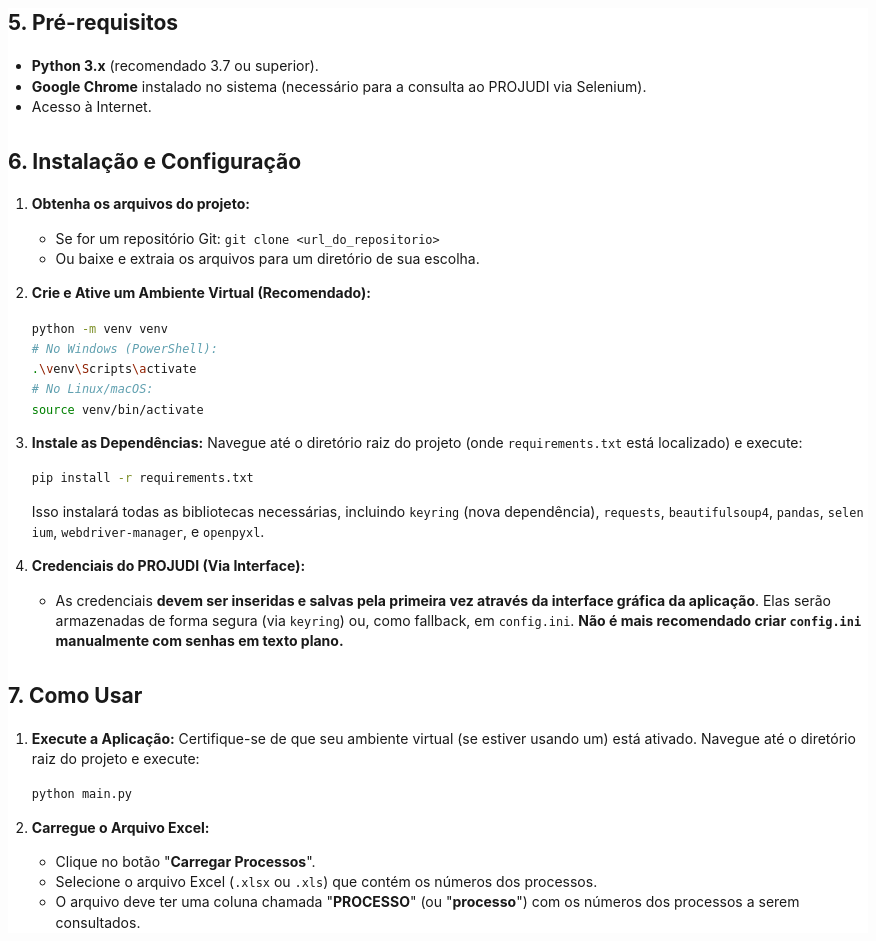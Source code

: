 ## 5. Pré-requisitos

*   **Python 3.x** (recomendado 3.7 ou superior).
*   **Google Chrome** instalado no sistema (necessário para a consulta ao PROJUDI via Selenium).
*   Acesso à Internet.

## 6. Instalação e Configuração

1.  **Obtenha os arquivos do projeto:**
    *   Se for um repositório Git: `git clone <url_do_repositorio>`
    *   Ou baixe e extraia os arquivos para um diretório de sua escolha.

2.  **Crie e Ative um Ambiente Virtual (Recomendado):**
    ```bash
    python -m venv venv
    # No Windows (PowerShell):
    .\venv\Scripts\activate
    # No Linux/macOS:
    source venv/bin/activate
    ```

3.  **Instale as Dependências:**
    Navegue até o diretório raiz do projeto (onde `requirements.txt` está localizado) e execute:
    ```bash
    pip install -r requirements.txt
    ```
    Isso instalará todas as bibliotecas necessárias, incluindo `keyring` (nova dependência), `requests`, `beautifulsoup4`, `pandas`, `selenium`, `webdriver-manager`, e `openpyxl`.

4.  **Credenciais do PROJUDI (Via Interface):**
    *   As credenciais **devem ser inseridas e salvas pela primeira vez através da interface gráfica da aplicação**. Elas serão armazenadas de forma segura (via `keyring`) ou, como fallback, em `config.ini`. **Não é mais recomendado criar `config.ini` manualmente com senhas em texto plano.**

## 7. Como Usar

1.  **Execute a Aplicação:**
    Certifique-se de que seu ambiente virtual (se estiver usando um) está ativado. Navegue até o diretório raiz do projeto e execute:
    ```bash
    python main.py
    ```

2.  **Carregue o Arquivo Excel:**
    *   Clique no botão "**Carregar Processos**".
    *   Selecione o arquivo Excel (`.xlsx` ou `.xls`) que contém os números dos processos.
    *   O arquivo deve ter uma coluna chamada "**PROCESSO**" (ou "**processo**") com os números dos processos a serem consultados.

**AIM OF THE EXERCISE:**
Write out the whole of the data exactly; the pictures stay out.

**RESPONSE:**
Source code

: ## 5. Pré-requisitos

*   **Python 3.x** (recomendado 3.7 ou superior).
*   **Google Chrome** instalado no sistema (necessário para a consulta ao PROJUDI via Selenium).
*   Acesso à Internet.

## 6. Instalação e Configuração

1.  **Obtenha os arquivos do projeto:**
    *   Se for um repositório Git: `git clone <url_do_repositorio>`
    *   Ou baixe e extraia os arquivos para um diretório de sua escolha.

2.  **Crie e Ative um Ambiente Virtual (Recomendado):**
    ```bash
    python -m venv venv
    # No Windows (PowerShell):
    .\venv\Scripts\activate
    # No Linux/macOS:
    source venv/bin/activate
    ```

3.  **Instale as Dependências:**
    Navegue até o diretório raiz do projeto (onde `requirements.txt` está localizado) e execute:
    ```bash
    pip install -r requirements.txt
    ```
    Isso instalará todas as bibliotecas necessárias, incluindo `keyring` (nova dependência), `requests`, `beautifulsoup4`, `pandas`, `selenium`, `webdriver-manager`, e `openpyxl`.

4.  **Credenciais do PROJUDI (Via Interface):**
    *   As credenciais **devem ser inseridas e salvas pela primeira vez através da interface gráfica da aplicação**. Elas serão armazenadas de forma segura (via `keyring`) ou, como fallback, em `config.ini`. **Não é mais recomendado criar `config.ini` manualmente com senhas em texto plano.**

## 7. Como Usar

1.  **Execute a Aplicação:**
    Certifique-se de que seu ambiente virtual (se estiver usando um) está ativado. Navegue até o diretório raiz do projeto e execute:
    ```bash
    python main.py
    ```

2.  **Carregue o Arquivo Excel:**
    *   Clique no botão "**Carregar Processos**".
    *   Selecione o arquivo Excel (`.xlsx` ou `.xls`) que contém os números dos processos.
    *   O arquivo deve ter uma coluna chamada "**PROCESSO**" (ou "**processo**") com os números dos processos a serem consultados.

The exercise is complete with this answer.